Onder de kinderen van Londen die in de jaren daarna nog steeds dol waren op Winnie was een jongetje genaamd Christopher Robin Milne die zijn vader, schrijver A.A. Milne, herhaaldelijk smeekte om hem mee te nemen naar de dierentuin waar hij de vriendelijke zwarte beer lepels gecondenseerde melk voerde tussen de grote, harige knuffels door. Christopher Robin werd zo dol op de sterattractie van de Londense dierentuin dat hij de naam van zijn teddybeer veranderde van “Edward” in “Winnie de Poeh”, een samenvoeging van de naam van de zwarte beer en een bijnaam die hij had gegeven aan een zwaan die hij ’s morgens altijd voerde.
Winnie de Poeh en andere opgezette dieren in de kinderkamer van Christopher Robin – waaronder Knorretje, Iejoor, Kanga, Roo en Teigetje – dienden als inspiratie voor zijn vaders meest duurzame geschriften. A.A. Milne was een productief toneelschrijver, scenarioschrijver, detective romanschrijver en medewerker van het humor tijdschrift Punch toen hij voor het eerst het personage Winnie-the-Pooh tot leven bracht in zijn boek met kinderpoëzie, “When We Were Very Young” uit 1924. Dat werd gevolgd door de publicatie van een volledige verhalenbundel, “Winnie-the-Pooh,” in 1926. Een vervolg, “The House at Pooh Corner,” werd twee jaar later uitgebracht. Net als Colebourn had Milne in de Eerste Wereldoorlog gediend, en de idyllische omgeving van het 100-Acre Wood was een welkome bescherming tegen de verschrikkingen van het Westelijk Front die in de jaren 1920 nog vers in zijn geheugen en dat van veel lezers zaten.

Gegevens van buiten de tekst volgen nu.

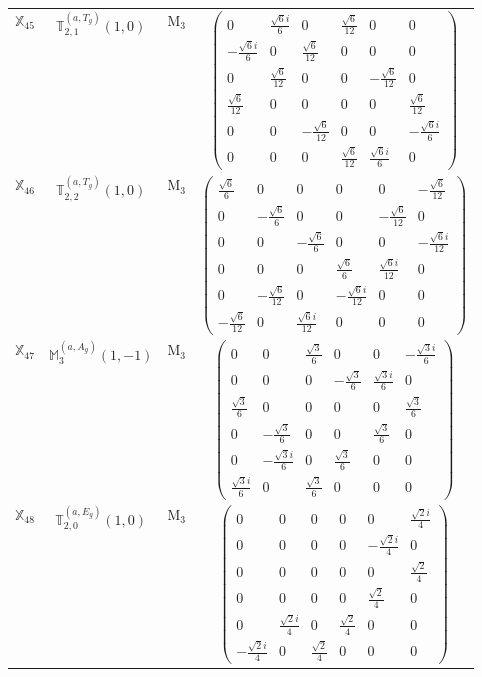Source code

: \documentclass[fleqn,10pt,landscape]{article}
\begin{document}
\begin{itemize}
\begin{center}
\begin{longtable}{c|c|c|c}
$ \mathbb{X}_{45} $ & $\mathbb{T}_{2,1}^{(a,T_{g})}(1,0)$ & M$_{3}$ & $\begin{pmatrix} 0 & \frac{\sqrt{6} i}{6} & 0 & \frac{\sqrt{6}}{12} & 0 & 0 \\ - \frac{\sqrt{6} i}{6} & 0 & \frac{\sqrt{6}}{12} & 0 & 0 & 0 \\ 0 & \frac{\sqrt{6}}{12} & 0 & 0 & - \frac{\sqrt{6}}{12} & 0 \\ \frac{\sqrt{6}}{12} & 0 & 0 & 0 & 0 & \frac{\sqrt{6}}{12} \\ 0 & 0 & - \frac{\sqrt{6}}{12} & 0 & 0 & - \frac{\sqrt{6} i}{6} \\ 0 & 0 & 0 & \frac{\sqrt{6}}{12} & \frac{\sqrt{6} i}{6} & 0 \end{pmatrix}$ \\
$ \mathbb{X}_{46} $ & $\mathbb{T}_{2,2}^{(a,T_{g})}(1,0)$ & M$_{3}$ & $\begin{pmatrix} \frac{\sqrt{6}}{6} & 0 & 0 & 0 & 0 & - \frac{\sqrt{6}}{12} \\ 0 & - \frac{\sqrt{6}}{6} & 0 & 0 & - \frac{\sqrt{6}}{12} & 0 \\ 0 & 0 & - \frac{\sqrt{6}}{6} & 0 & 0 & - \frac{\sqrt{6} i}{12} \\ 0 & 0 & 0 & \frac{\sqrt{6}}{6} & \frac{\sqrt{6} i}{12} & 0 \\ 0 & - \frac{\sqrt{6}}{12} & 0 & - \frac{\sqrt{6} i}{12} & 0 & 0 \\ - \frac{\sqrt{6}}{12} & 0 & \frac{\sqrt{6} i}{12} & 0 & 0 & 0 \end{pmatrix}$ \\
$ \mathbb{X}_{47} $ & $\mathbb{M}_{3}^{(a,A_{g})}(1,-1)$ & M$_{3}$ & $\begin{pmatrix} 0 & 0 & \frac{\sqrt{3}}{6} & 0 & 0 & - \frac{\sqrt{3} i}{6} \\ 0 & 0 & 0 & - \frac{\sqrt{3}}{6} & \frac{\sqrt{3} i}{6} & 0 \\ \frac{\sqrt{3}}{6} & 0 & 0 & 0 & 0 & \frac{\sqrt{3}}{6} \\ 0 & - \frac{\sqrt{3}}{6} & 0 & 0 & \frac{\sqrt{3}}{6} & 0 \\ 0 & - \frac{\sqrt{3} i}{6} & 0 & \frac{\sqrt{3}}{6} & 0 & 0 \\ \frac{\sqrt{3} i}{6} & 0 & \frac{\sqrt{3}}{6} & 0 & 0 & 0 \end{pmatrix}$ \\
$ \mathbb{X}_{48} $ & $\mathbb{T}_{2,0}^{(a,E_{g})}(1,0)$ & M$_{3}$ & $\begin{pmatrix} 0 & 0 & 0 & 0 & 0 & \frac{\sqrt{2} i}{4} \\ 0 & 0 & 0 & 0 & - \frac{\sqrt{2} i}{4} & 0 \\ 0 & 0 & 0 & 0 & 0 & \frac{\sqrt{2}}{4} \\ 0 & 0 & 0 & 0 & \frac{\sqrt{2}}{4} & 0 \\ 0 & \frac{\sqrt{2} i}{4} & 0 & \frac{\sqrt{2}}{4} & 0 & 0 \\ - \frac{\sqrt{2} i}{4} & 0 & \frac{\sqrt{2}}{4} & 0 & 0 & 0 \end{pmatrix}$ \\

\end{longtable}
\end{center}
\end{itemize}
\end{document}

Het succes van Milne’s boeken maakte Winnie beroemder dan ooit. Toen ze in 1934 op 20-jarige leeftijd overleed, was haar dood wereldnieuws. Winnie was zo opmerkelijk dat haar schedel naar het Royal College of Surgeons werd gezonden, waar hij vorig jaar voor het eerst tentoongesteld werd. Standbeelden in zowel de Londense Zoo als in Winnipeg’s Assiniboine Park Zoo van Colebourn die de handen van Winnie vasthoudt terwijl ze op haar achterpoten staat, herinneren ook aan de band tussen een Canadese soldaat en een zwarte berenwelp die leidde tot de creatie van een literaire klassieker.